In my practice, I work with many young adults, and some older adults, who insist that they don’t have an alcohol problem despite binge drinking every weekend. There is a myth that in order to have a true issue with drinking, someone needs to drink alone, or in the morning, or every day.
It is true that for most people who are physically dependent on alcohol, drinking is far more frequent than on weekends. But there is a large group of individuals who drink so heavily on weekends that they certainly meet criteria for alcohol abuse, or problem drinking.
Binge Drinking Explained
Binge drinking is defined as drinking more than 4 drinks for a woman, and 5 for a man (the differences in criteria are due to average body weight and metabolism). There are many individuals that drink far more than this, at least one night of every weekend. When people only learn to socialize when they are binge drinking, it can be almost impossible to socialize when sober.
There is a great book on this topic, Smashed by Koren Zailckas. In this memoir, she describes how she would get drunk to socialize and to hook up with guys throughout all of college. Afterwards, when she quit drinking, she felt that she was stuck, emotionally, at a less mature age. She was stranded at the age that she had been before she started drinking.
When you drink in order to get along with people, you never learn how to interact with them in a sober, mature way. This is why many people feel awkward when trying to go on a date or meet new friends when they don’t feel buzzed, or outright drunk. Not to mention that drinking often masks depression, social anxiety, generalized anxiety, panic disorder, and more.
How Binge Drinking is Normalized
Many college students feel that “everyone” binge drinks on the weekends. This is not the case, although research shows that a not-negligible 26% of 18-24 year olds binge drink. Binge drinkers obviously spend their time with others who enjoy drinking, so their view on how many people really binge drink on weekends is necessarily distorted.
When people think “everyone” is doing something, or that drinking until you black out 2-3 times a weekend is a normal, socially condoned way to spend your time, then that can be used as a way to rationalize excessive, unhealthy drinking.
Most people know in their hearts when they are drinking excessively. It takes a physical and emotional toll on them. They may throw up, oversleep and miss work or classes, become belligerent and start fights with friends, strangers, or loved ones, and they may have run-ins with police.
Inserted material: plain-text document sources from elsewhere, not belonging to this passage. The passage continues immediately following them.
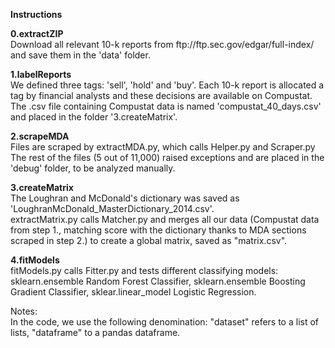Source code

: <p><b>Instructions</b></p>

<p><b>0.extractZIP</b><br>
Download all relevant 10-k reports from ftp://ftp.sec.gov/edgar/full-index/ and save them in the 'data' folder.</p>

<p><b>1.labelReports</b><br>
We defined three tags: 'sell', 'hold' and 'buy'. Each 10-k report is allocated a tag by financial analysts and these decisions are available on Compustat. The .csv file containing Compustat data is named 'compustat_40_days.csv' and placed in the folder '3.createMatrix'.</p>

<p><b>2.scrapeMDA</b><br>
Files are scraped by extractMDA.py, which calls Helper.py and Scraper.py <br>
The rest of the files (5 out of 11,000) raised exceptions and are placed in the 'debug' folder, to be analyzed manually.</p>

<p><b>3.createMatrix</b><br>
The Loughran and McDonald's dictionary was saved as 'LoughranMcDonald_MasterDictionary_2014.csv'.<br>
extractMatrix.py calls Matcher.py and merges all our data (Compustat data from step 1., matching score with the dictionary thanks to MDA sections scraped in step 2.) to create a global matrix, saved as "matrix.csv".<br></p>

<p><b>4.fitModels</b><br>
fitModels.py calls Fitter.py and tests different classifying models: sklearn.ensemble Random Forest Classifier, sklearn.ensemble Boosting Gradient Classifier, sklear.linear_model Logistic Regression.</p>

<p>
Notes: <br>
In the code, we use the following denomination: "dataset" refers to a list of lists, "dataframe" to a pandas dataframe.</p>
They may not remember what they did over the course of the evening, which can sadly include things they would really want to recall, like their conversations or their sexual encounters with others. People can do or say things that they regret, and in the age of smartphones, they can drunk text embarrassing things that ruin relationships and make them feel humiliated. Unlike the drunk dials of a decade ago, drunk texts live on forever.
Recognizing When Help is Needed
Most people whose weekend drinking is out of control are ashamed of their behavior, and of feeling like they can’t get through weekend socializing without drinking to excess. There is nothing to be ashamed of. We live in a culture that makes jokes about binge drinking, but the reality is often not very funny at all.
If you recognize yourself or a loved one in this article, I encourage you to reach out for help. A therapist can help you figure out whether “just” drinking on the weekend is impacting your life negatively. You deserve to be living your best life, where you feel healthy and proud. The weekends are often 100% of your socializing time, and if you want authentic and genuine relationships with others, and to feel like your best self, figuring out how to drink moderately, or stop drinking entirely, is often a great place to start.